* **Work to be completed**: Where the records below begin, start copying, and stop after the line that contains "AEM 모델 관리자는"; reproduce every line exactly but omit pictures.

(Supplied records)

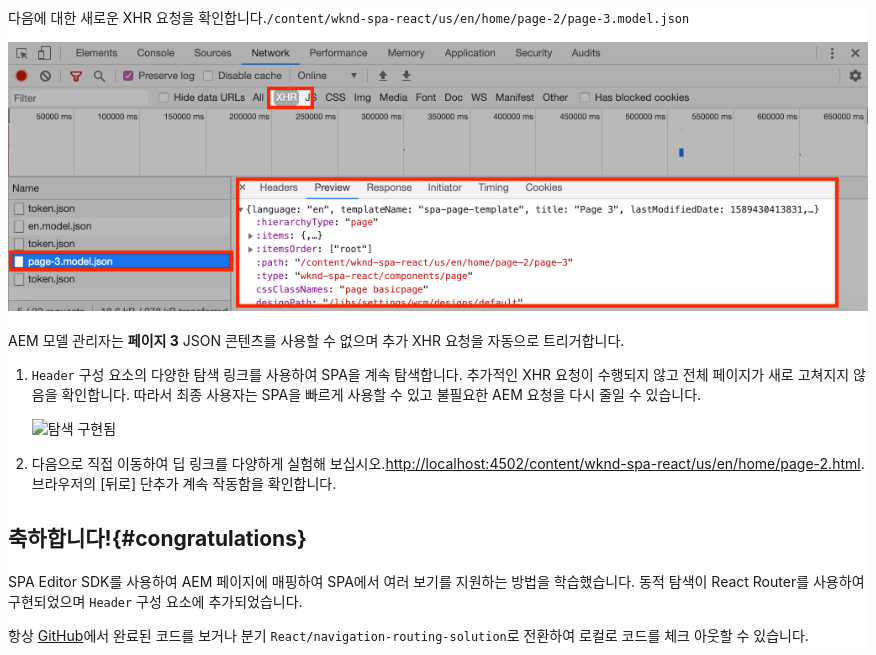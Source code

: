    다음에 대한 새로운 XHR 요청을 확인합니다.`/content/wknd-spa-react/us/en/home/page-2/page-3.model.json`

   ![3페이지 XHR 요청](assets/navigation-routing/page-3-xhr-request.png)

   AEM 모델 관리자는 **페이지 3** JSON 콘텐츠를 사용할 수 없으며 추가 XHR 요청을 자동으로 트리거합니다.

1. `Header` 구성 요소의 다양한 탐색 링크를 사용하여 SPA을 계속 탐색합니다. 추가적인 XHR 요청이 수행되지 않고 전체 페이지가 새로 고쳐지지 않음을 확인합니다. 따라서 최종 사용자는 SPA을 빠르게 사용할 수 있고 불필요한 AEM 요청을 다시 줄일 수 있습니다.

   ![탐색 구현됨](assets/navigation-routing/final-navigation-implemented.gif)

1. 다음으로 직접 이동하여 딥 링크를 다양하게 실험해 보십시오.[http://localhost:4502/content/wknd-spa-react/us/en/home/page-2.html](http://localhost:4502/content/wknd-spa-react/us/en/home/page-2.html). 브라우저의 [뒤로] 단추가 계속 작동함을 확인합니다.

## 축하합니다!{#congratulations}

SPA Editor SDK를 사용하여 AEM 페이지에 매핑하여 SPA에서 여러 보기를 지원하는 방법을 학습했습니다. 동적 탐색이 React Router를 사용하여 구현되었으며 `Header` 구성 요소에 추가되었습니다.

항상 [GitHub](https://github.com/adobe/aem-guides-wknd-spa/tree/React/navigation-routing-solution)에서 완료된 코드를 보거나 분기 `React/navigation-routing-solution`로 전환하여 로컬로 코드를 체크 아웃할 수 있습니다.
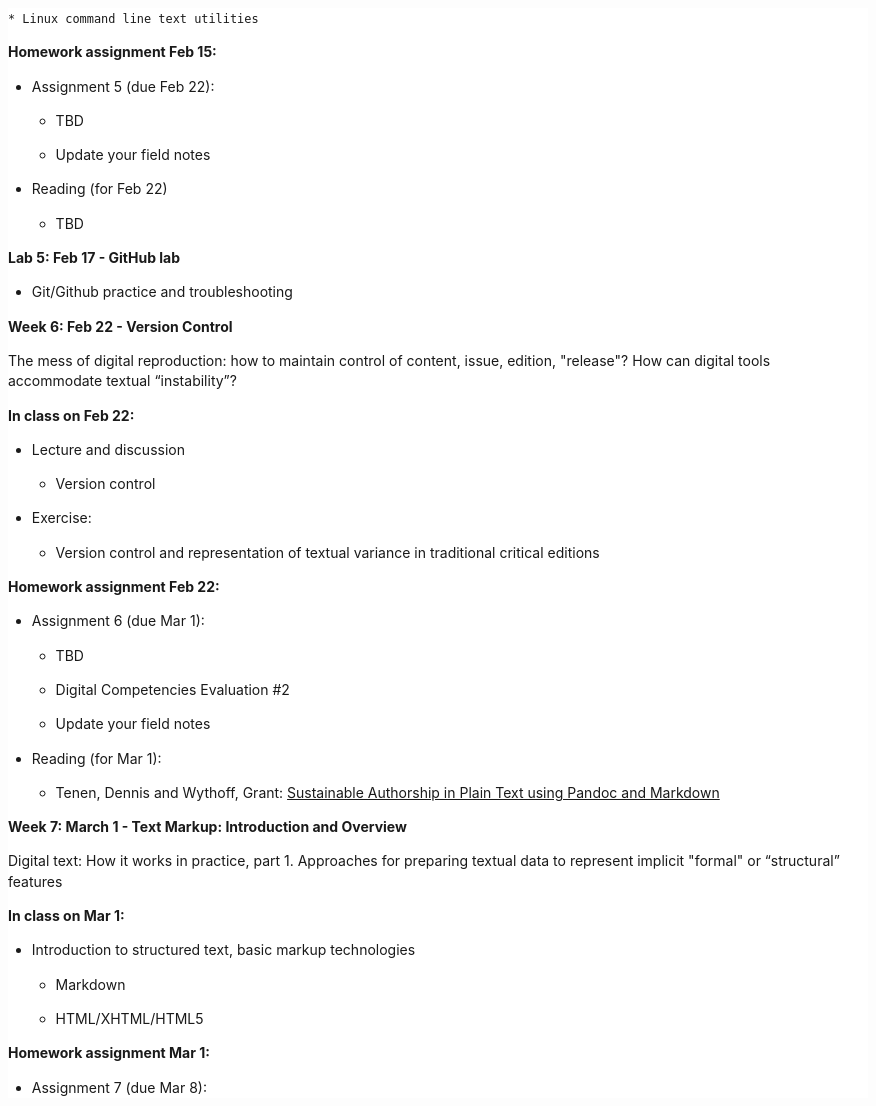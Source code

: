     * Linux command line text utilities

**Homework assignment Feb 15:**

* Assignment 5 (due Feb 22): 

    * TBD

    * Update your field notes

* Reading (for Feb 22)

    * TBD

**Lab 5: Feb 17 - GitHub lab**

* Git/Github practice and troubleshooting

**Week 6: Feb 22 - Version Control**

The mess of digital reproduction: how to maintain control of content, issue, edition, "release"? How can digital tools accommodate textual “instability”?  

**In class on Feb 22:**

* Lecture and discussion 

    * Version control

* Exercise:

    * Version control and representation of textual variance in traditional critical editions

**Homework assignment Feb 22:**

* Assignment 6 (due Mar 1):

    * TBD

    * Digital Competencies Evaluation #2

    * Update your field notes

* Reading (for Mar 1):

    * Tenen, Dennis and Wythoff, Grant: [Sustainable Authorship in Plain Text using Pandoc and Markdown](http://programminghistorian.org/lessons/sustainable-authorship-in-plain-text-using-pandoc-and-markdown)

**Week 7: March 1 - Text Markup: Introduction and Overview**

Digital text: How it works in practice, part 1. Approaches for preparing textual data to represent implicit "formal" or “structural” features 

**In class on Mar 1:**

* Introduction to structured text, basic markup technologies

    * Markdown

    * HTML/XHTML/HTML5

**Homework assignment Mar 1:**

* Assignment 7 (due Mar 8):
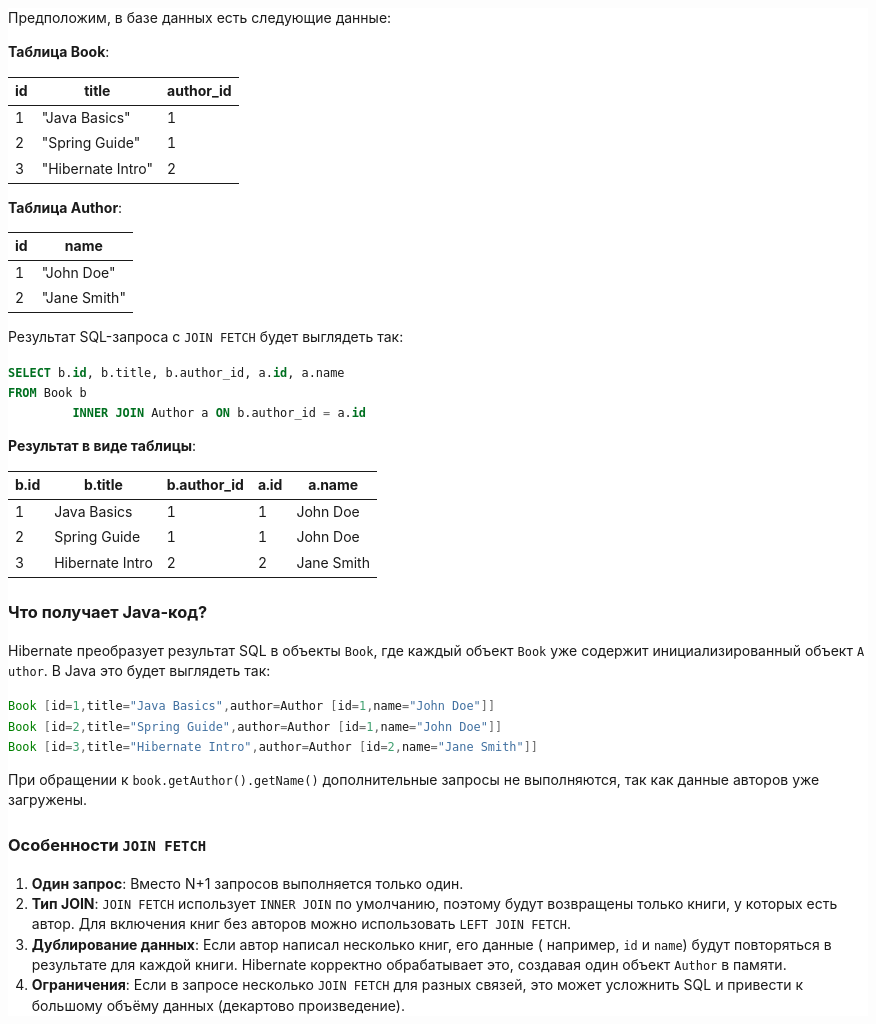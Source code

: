 Предположим, в базе данных есть следующие данные:

**Таблица Book**:

| id | title             | author_id |
|----|-------------------|-----------|
| 1  | "Java Basics"     | 1         |
| 2  | "Spring Guide"    | 1         |
| 3  | "Hibernate Intro" | 2         |

**Таблица Author**:

| id | name         |
|----|--------------|
| 1  | "John Doe"   |
| 2  | "Jane Smith" |

Результат SQL-запроса с `JOIN FETCH` будет выглядеть так:

```sql
SELECT b.id, b.title, b.author_id, a.id, a.name
FROM Book b
         INNER JOIN Author a ON b.author_id = a.id
```

**Результат в виде таблицы**:

| b.id | b.title         | b.author_id | a.id | a.name     |
|------|-----------------|-------------|------|------------|
| 1    | Java Basics     | 1           | 1    | John Doe   |
| 2    | Spring Guide    | 1           | 1    | John Doe   |
| 3    | Hibernate Intro | 2           | 2    | Jane Smith |

### Что получает Java-код?

Hibernate преобразует результат SQL в объекты `Book`, где каждый объект `Book`
уже содержит инициализированный объект `Author`. В Java это будет выглядеть так:

```java
Book [id=1,title="Java Basics",author=Author [id=1,name="John Doe"]]
Book [id=2,title="Spring Guide",author=Author [id=1,name="John Doe"]]
Book [id=3,title="Hibernate Intro",author=Author [id=2,name="Jane Smith"]]
```

При обращении к `book.getAuthor().getName()` дополнительные запросы не
выполняются, так как данные авторов уже загружены.

### Особенности `JOIN FETCH`

1. **Один запрос**: Вместо N+1 запросов выполняется только один.
2. **Тип JOIN**: `JOIN FETCH` использует `INNER JOIN` по умолчанию, поэтому
   будут возвращены только книги, у которых есть автор. Для включения книг без
   авторов можно использовать `LEFT JOIN FETCH`.
3. **Дублирование данных**: Если автор написал несколько книг, его данные (
   например, `id` и `name`) будут повторяться в результате для каждой книги.
   Hibernate корректно обрабатывает это, создавая один объект `Author` в памяти.
4. **Ограничения**: Если в запросе несколько `JOIN FETCH` для разных связей, это
   может усложнить SQL и привести к большому объёму данных (декартово
   произведение).
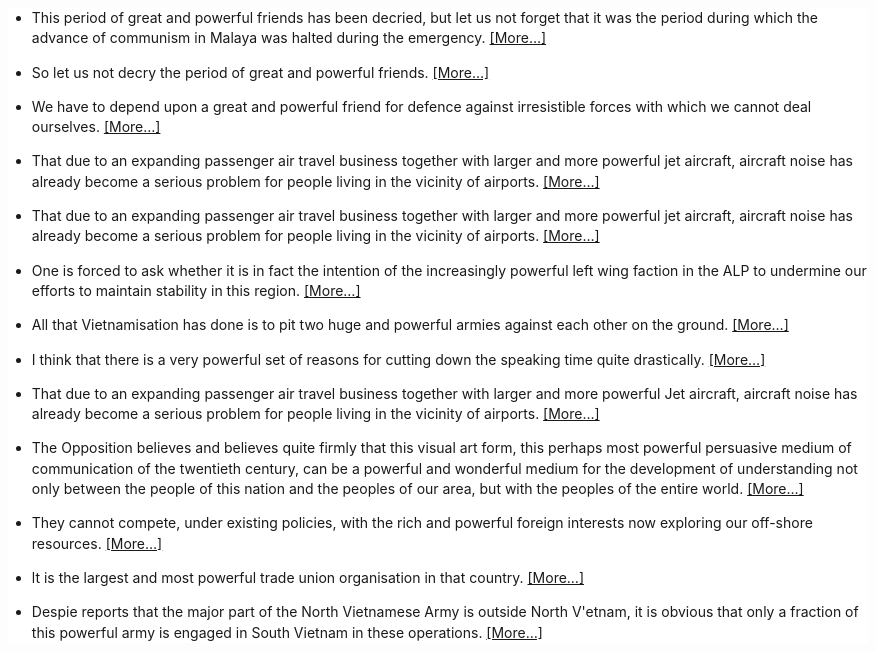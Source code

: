 * This period of great and <span class="highlight">powerful</span> friends has been decried, but let us not forget that it was the period during which the advance of communism in Malaya was halted during the emergency. [[More&hellip;]](https://historichansard.net/hofreps/1972/19720412_reps_27_hor77/#subdebate-32-0)

* So let us not decry the period of great and <span class="highlight">powerful</span> friends. [[More&hellip;]](https://historichansard.net/hofreps/1972/19720412_reps_27_hor77/#subdebate-32-0)

* We have to depend upon a great and <span class="highlight">powerful</span> friend for defence against irresistible forces with which we cannot deal ourselves. [[More&hellip;]](https://historichansard.net/hofreps/1972/19720412_reps_27_hor77/#subdebate-32-0)

* That due to an expanding passenger air travel business together with larger and more <span class="highlight">powerful</span> jet aircraft, aircraft noise has already become a serious problem for people living in the vicinity of airports. [[More&hellip;]](https://historichansard.net/hofreps/1972/19720413_reps_27_hor77/#subdebate-0-4)

* That due to an expanding passenger air travel business together with larger and more <span class="highlight">powerful</span> jet aircraft, aircraft noise has already become a serious problem for people living  in  the vicinity of airports. [[More&hellip;]](https://historichansard.net/hofreps/1972/19720418_reps_27_hor77/#subdebate-0-1)

* One is forced to ask whether it is in fact the intention of the increasingly <span class="highlight">powerful</span> left wing faction in the ALP to undermine our efforts to maintain stability in this region. [[More&hellip;]](https://historichansard.net/hofreps/1972/19720418_reps_27_hor77/#subdebate-19-0)

* All that Vietnamisation has done is to pit two huge and <span class="highlight">powerful</span> armies against each other on the ground. [[More&hellip;]](https://historichansard.net/hofreps/1972/19720418_reps_27_hor77/#subdebate-19-0)

* I think that there is a very <span class="highlight">powerful</span> set of reasons for cutting down the speaking time quite drastically. [[More&hellip;]](https://historichansard.net/hofreps/1972/19720418_reps_27_hor77/#subdebate-20-0)

* That due to an expanding passenger air travel business together with larger and more <span class="highlight">powerful</span> Jet aircraft, aircraft noise has already become a serious problem for people living in the vicinity of airports. [[More&hellip;]](https://historichansard.net/hofreps/1972/19720419_reps_27_hor77/#subdebate-0-2)

* The Opposition believes and believes quite firmly that this visual art form, this perhaps most <span class="highlight">powerful</span> persuasive medium of communication of the twentieth century, can be a <span class="highlight">powerful</span> and wonderful medium for the development of understanding not only between the people of this nation and the peoples of our area, but with the peoples of the entire world. [[More&hellip;]](https://historichansard.net/hofreps/1972/19720419_reps_27_hor77/#subdebate-21-0)

* They cannot compete, under existing policies, with the rich and <span class="highlight">powerful</span> foreign interests now exploring our off-shore resources. [[More&hellip;]](https://historichansard.net/hofreps/1972/19720419_reps_27_hor77/#subdebate-22-0)

* lt is the largest and most <span class="highlight">powerful</span> trade union organisation in that country. [[More&hellip;]](https://historichansard.net/hofreps/1972/19720420_reps_27_hor77/#subdebate-8-0)

* Despie reports that the major part of the North Vietnamese Army is outside North V'etnam, it is obvious that only a fraction of this <span class="highlight">powerful</span> army is engaged in South Vietnam in these operations. [[More&hellip;]](https://historichansard.net/hofreps/1972/19720420_reps_27_hor77/#subdebate-27-2)
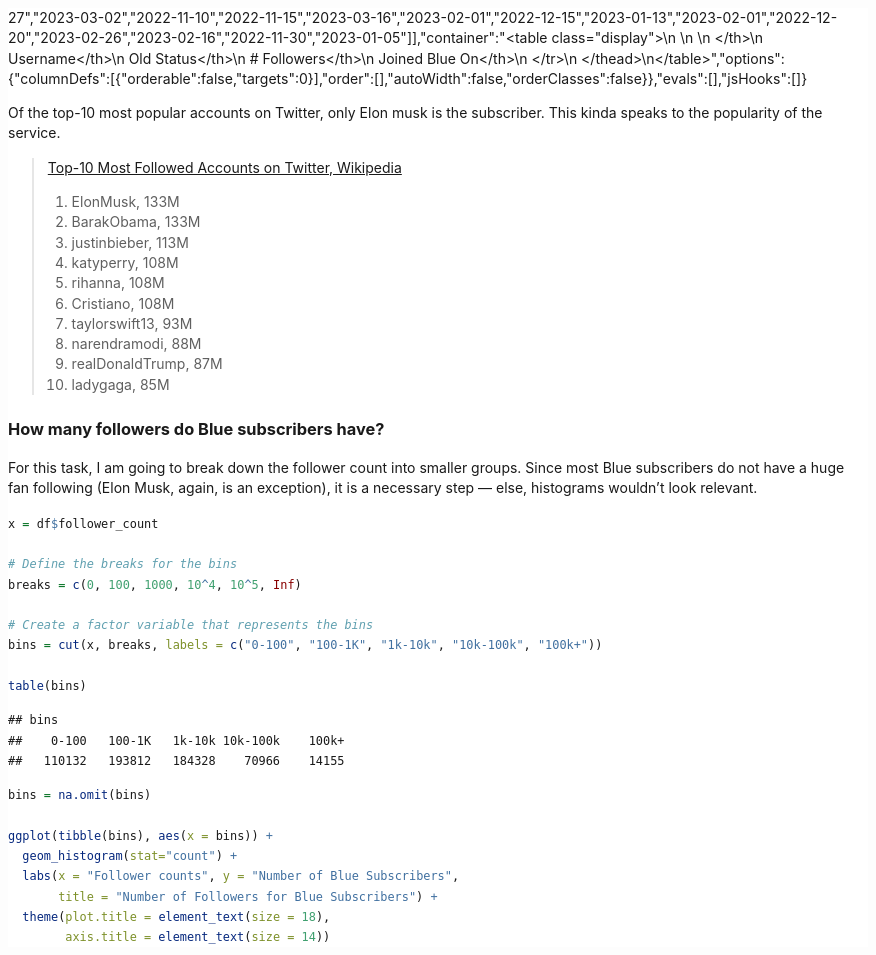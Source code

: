 27","2023-03-02","2022-11-10","2022-11-15","2023-03-16","2023-02-01","2022-12-15","2023-01-13","2023-02-01","2022-12-20","2023-02-26","2023-02-16","2022-11-30","2023-01-05"]],"container":"<table class=\"display\">\n  <thead>\n    <tr>\n      <th> <\/th>\n      <th>Username<\/th>\n      <th>Old Status<\/th>\n      <th># Followers<\/th>\n      <th>Joined Blue On<\/th>\n    <\/tr>\n  <\/thead>\n<\/table>","options":{"columnDefs":[{"orderable":false,"targets":0}],"order":[],"autoWidth":false,"orderClasses":false}},"evals":[],"jsHooks":[]}</script>

Of the top-10 most popular accounts on Twitter, only Elon musk is the subscriber. This kinda speaks to the popularity of the service.

> [Top-10 Most Followed Accounts on Twitter, Wikipedia](https://www.wikiwand.com/en/List_of_most-followed_Twitter_accounts)
>
> 1.  ElonMusk, 133M
> 2.  BarakObama, 133M
> 3.  justinbieber, 113M
> 4.  katyperry, 108M
> 5.  rihanna, 108M
> 6.  Cristiano, 108M
> 7.  taylorswift13, 93M
> 8.  narendramodi, 88M
> 9.  realDonaldTrump, 87M
> 10. ladygaga, 85M

### How many followers do Blue subscribers have?

For this task, I am going to break down the follower count into smaller groups. Since most Blue subscribers do not have a huge fan following (Elon Musk, again, is an exception), it is a necessary step — else, histograms wouldn’t look relevant.

``` r
x = df$follower_count

# Define the breaks for the bins
breaks = c(0, 100, 1000, 10^4, 10^5, Inf)

# Create a factor variable that represents the bins
bins = cut(x, breaks, labels = c("0-100", "100-1K", "1k-10k", "10k-100k", "100k+"))

table(bins)
```

    ## bins
    ##    0-100   100-1K   1k-10k 10k-100k    100k+ 
    ##   110132   193812   184328    70966    14155

``` r
bins = na.omit(bins)

ggplot(tibble(bins), aes(x = bins)) +
  geom_histogram(stat="count") +
  labs(x = "Follower counts", y = "Number of Blue Subscribers",
       title = "Number of Followers for Blue Subscribers") +
  theme(plot.title = element_text(size = 18),
        axis.title = element_text(size = 14))
```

(End Supplied records)

* **Output for this exercise**:
Source code

:    다음에 대한 새로운 XHR 요청을 확인합니다.`/content/wknd-spa-react/us/en/home/page-2/page-3.model.json`

   ![3페이지 XHR 요청](assets/navigation-routing/page-3-xhr-request.png)

   AEM 모델 관리자는 **페이지 3** JSON 콘텐츠를 사용할 수 없으며 추가 XHR 요청을 자동으로 트리거합니다.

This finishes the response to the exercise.